The unconventional catalytic activity of COSY as a BAHD-family enzyme is reminiscent of the recently reported isochorismoyl-glutamate pyruvoyl-glutamate lyase (IPGL) in the Arabidopsis salicylic acid (SA) biosynthetic pathway, encoded by the ENHANCED PSEUDOMONAS SUSCEPTIBILITY 1 (EPS1) gene30. Despite being a BAHD-family enzyme, EPS1 catalyzes the production of plant defense hormone SA from isochorismoyl-glutamate, a reaction that otherwise occurs spontaneously at a slower rate31. Similar to the case of COSY, the active site of EPS1 has evolved unique geometry and dynamism to accommodate the highly specialized IPGL activity31. Unlike COSY, EPS1 further harbors substitutions to the highly conserved catalytic histidine and tryptophan residues, suggesting its derived catalytic function has entirely deviated from the ancestral acyltransferase activity31. Both EPS1 and COSY illustrate the mechanistic plasticity of the BAHD protein fold, which permits reconfiguration of its ancestral active site to access alternative catalytic functions through adaptive mutations. Reconstruction of such plausible mutational trajectories is an interesting topic for future research. It is worth noting that similar research has been previously pursued on the chalcone isomerase (CHI) fold proteins, which demonstrated the feasibility of arriving at the enantioselective CHI activity through laboratory evolution starting from a noncatalytic progenitor scaffold32,33,34.

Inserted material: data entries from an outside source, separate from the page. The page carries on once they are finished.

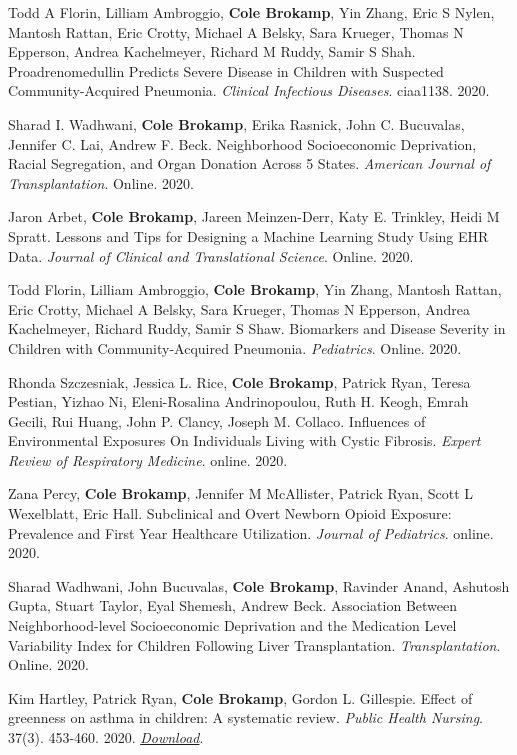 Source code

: Todd A Florin, Lilliam Ambroggio, \textbf{Cole Brokamp}, Yin Zhang, Eric
S Nylen, Mantosh Rattan, Eric Crotty, Michael A Belsky, Sara Krueger,
Thomas N Epperson, Andrea Kachelmeyer, Richard M Ruddy, Samir S Shah.
Proadrenomedullin Predicts Severe Disease in Children with Suspected
Community-Acquired Pneumonia. \emph{Clinical Infectious Diseases}.
ciaa1138. 2020.

Sharad I. Wadhwani, \textbf{Cole Brokamp}, Erika Rasnick, John C.
Bucuvalas, Jennifer C. Lai, Andrew F. Beck. Neighborhood Socioeconomic
Deprivation, Racial Segregation, and Organ Donation Across 5 States.
\emph{American Journal of Transplantation}. Online. 2020.

Jaron Arbet, \textbf{Cole Brokamp}, Jareen Meinzen-Derr, Katy E.
Trinkley, Heidi M Spratt. Lessons and Tips for Designing a Machine
Learning Study Using EHR Data. \emph{Journal of Clinical and
Translational Science}. Online. 2020.

Todd Florin, Lilliam Ambroggio, \textbf{Cole Brokamp}, Yin Zhang,
Mantosh Rattan, Eric Crotty, Michael A Belsky, Sara Krueger, Thomas N
Epperson, Andrea Kachelmeyer, Richard Ruddy, Samir S Shaw. Biomarkers
and Disease Severity in Children with Community-Acquired Pneumonia.
\emph{Pediatrics}. Online. 2020.

Rhonda Szczesniak, Jessica L. Rice, \textbf{Cole Brokamp}, Patrick Ryan,
Teresa Pestian, Yizhao Ni, Eleni-Rosalina Andrinopoulou, Ruth H. Keogh,
Emrah Gecili, Rui Huang, John P. Clancy, Joseph M. Collaco. Influences
of Environmental Exposures On Individuals Living with Cystic Fibrosis.
\emph{Expert Review of Respiratory Medicine}. online. 2020.

Zana Percy, \textbf{Cole Brokamp}, Jennifer M McAllister, Patrick Ryan,
Scott L Wexelblatt, Eric Hall. Subclinical and Overt Newborn Opioid
Exposure: Prevalence and First Year Healthcare Utilization.
\emph{Journal of Pediatrics}. online. 2020.

Sharad Wadhwani, John Bucuvalas, \textbf{Cole Brokamp}, Ravinder Anand,
Ashutosh Gupta, Stuart Taylor, Eyal Shemesh, Andrew Beck. Association
Between Neighborhood-level Socioeconomic Deprivation and the Medication
Level Variability Index for Children Following Liver Transplantation.
\emph{Transplantation}. Online. 2020.

Kim Hartley, Patrick Ryan, \textbf{Cole Brokamp}, Gordon L. Gillespie.
Effect of greenness on asthma in children: A systematic review.
\emph{Public Health Nursing}. 37(3). 453-460. 2020.
\href{https://colebrokamp-website.s3.us-east-1.amazonaws.com/publications/Hartley_PHN_2020.pdf}{\emph{Download}}.

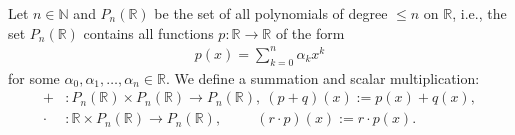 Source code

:Let $n \in \mathbb{N}$ and $P_n(\mathbb{R})$ be the set of all polynomials of degree $\leq n$ on $\mathbb{R}$, i.e., the set $P_n(\mathbb{R})$ contains all functions $p:\mathbb{R} \rightarrow \mathbb{R}$ of the form
\begin{align*}
p(x) = \sum_{k=0}^n \alpha_k x^k
\end{align*}
for some $\alpha_0,\alpha_1, \dots,\alpha_n \in \mathbb{R}$. We define a summation and scalar multiplication:
\begin{align*}
+&\colon P_n(\mathbb{R}) \times P_n(\mathbb{R}) \to P_n(\mathbb{R}),~(p+q)(x) := p(x) + q(x),\\
\cdot &\colon  \mathbb{R} \times P_n(\mathbb{R}) \to P_n(\mathbb{R}),\quad\quad ~~(r\cdot p)(x) := r\cdot p(x) .
\end{align*}
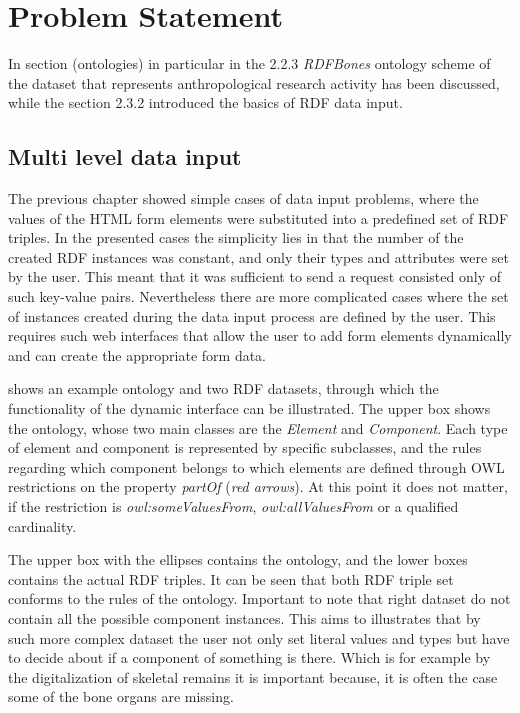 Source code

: \chapter{Problem Statement}


In section (ontologies) in particular in the 2.2.3 \textit{RDFBones} ontology scheme of the dataset that represents anthropological research activity has been discussed, while the section 2.3.2 introduced the basics of RDF data input. 


\section{Multi level data input}


The previous chapter showed simple cases of data input problems, where the values of the HTML form elements were substituted into a predefined set of RDF triples. In the presented cases the simplicity lies in that the number of the created RDF instances was constant, and only their types and attributes were set by the user. This meant that it was sufficient to send a request consisted only of such key-value pairs. Nevertheless there are more complicated cases where the set of instances created during the data input process are defined by the user. This requires such web interfaces that allow the user to add form elements dynamically and can create the appropriate form data.

 shows an example ontology and two RDF datasets, through which the functionality of the dynamic interface can be illustrated. The upper box shows the ontology, whose two main classes are the \textit{Element} and \textit{Component}. Each type of element and component is represented by specific subclasses, and the rules regarding which component belongs to which elements are defined through OWL restrictions on the property \textit{partOf} (\textit{red arrows}). At this point it does not matter, if the restriction is \textit{owl:someValuesFrom}, \textit{owl:allValuesFrom} or a qualified cardinality. 


The upper box with the ellipses contains the ontology, and the lower boxes contains the actual RDF triples. It can be seen that both RDF triple set conforms to the rules of the ontology. Important to note that right dataset do not contain all the possible component instances. This aims to illustrates that by such more complex dataset the user not only set literal values and types but have to decide about if a component of something is there. Which is for example by the digitalization of skeletal remains it is important because, it is often the case some of the bone organs are missing.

Several questions regarding the biochemical activities and biological functions of COSY have yet to be answered. We show that although the catalytic histidine and tryptophan remain unmutated among COSY orthologs, they are apparently nonessential to the coumarin synthase activity of COSY. Interestingly, our phylogenetic analyses suggest that the emergence of COSY predates the emergence of the coumarin biosynthetic pathway, which developed as an offshoot of the general phenylpropanoid metabolism only in eudicots. Could COSY still retain some ancestral activity outside the context of coumarin biosynthesis? What are the biological functions of COSY orthologs in monocots where coumarin biosynthesis is absent? Moreover, our study of COSY identified its enzymatic activity in converting trans-phenylpropanoids (in the form of CoA thioester) to their cis form. This observation raises the question regarding the biosynthetic origins of various cis-phenylpropanoids previously reported in plants35,36. For example, cis-cinnamic acid occurs in many plants and acts as an auxin transport inhibitor that promotes lateral root growth37,38,39. In addition, cis-p-coumaroylagmatine found in Albizzia julibrissin Durazz was reported to contain nyctinasty-inducing activities35. Although the occurrence of cis-phenylpropanoids has long been attributed to spontaneous trans-cis isomerization, perhaps enzymes like COSY are yet to be discovered that catalyze these physiologically important isomerization reactions.

Methods

Materials and general methods

Scopoletin (CAS No. 92-61-5, Product No. S2500), umbelliferone (CAS No. 93-35-6, Product No. H24003), 2OHpCA (CAS No. 614-86-8, Product No. 663158) were obtained from Sigma Aldrich. 6OHFA was synthesized by mixing scopoletin with 2.0 M NaOH solution at 23 °C followed by vigorous stirring at 80 °C for 1 h, acidification to pH 5 at 23 °C via dropwise addition of 1.0 M HCl, and extraction with EtOAc. Column chromatography was conducted to obtain purified 6OHFA using a Buchi Pure C-815 Flash Automated Chromatography System equipped with Buchi FlashPure EcoFlex SiO2 prepacked columns (40–63 μm). All reagents used in biochemical assays were obtained from Sigma Aldrich. Deuterium oxide (CAS No. 7789-20-0, Product No. DLM-4-10X1ML) was obtained from Cambridge Isotopes Laboratories. All other reagents in this study were obtained from Thermo Fisher Scientific.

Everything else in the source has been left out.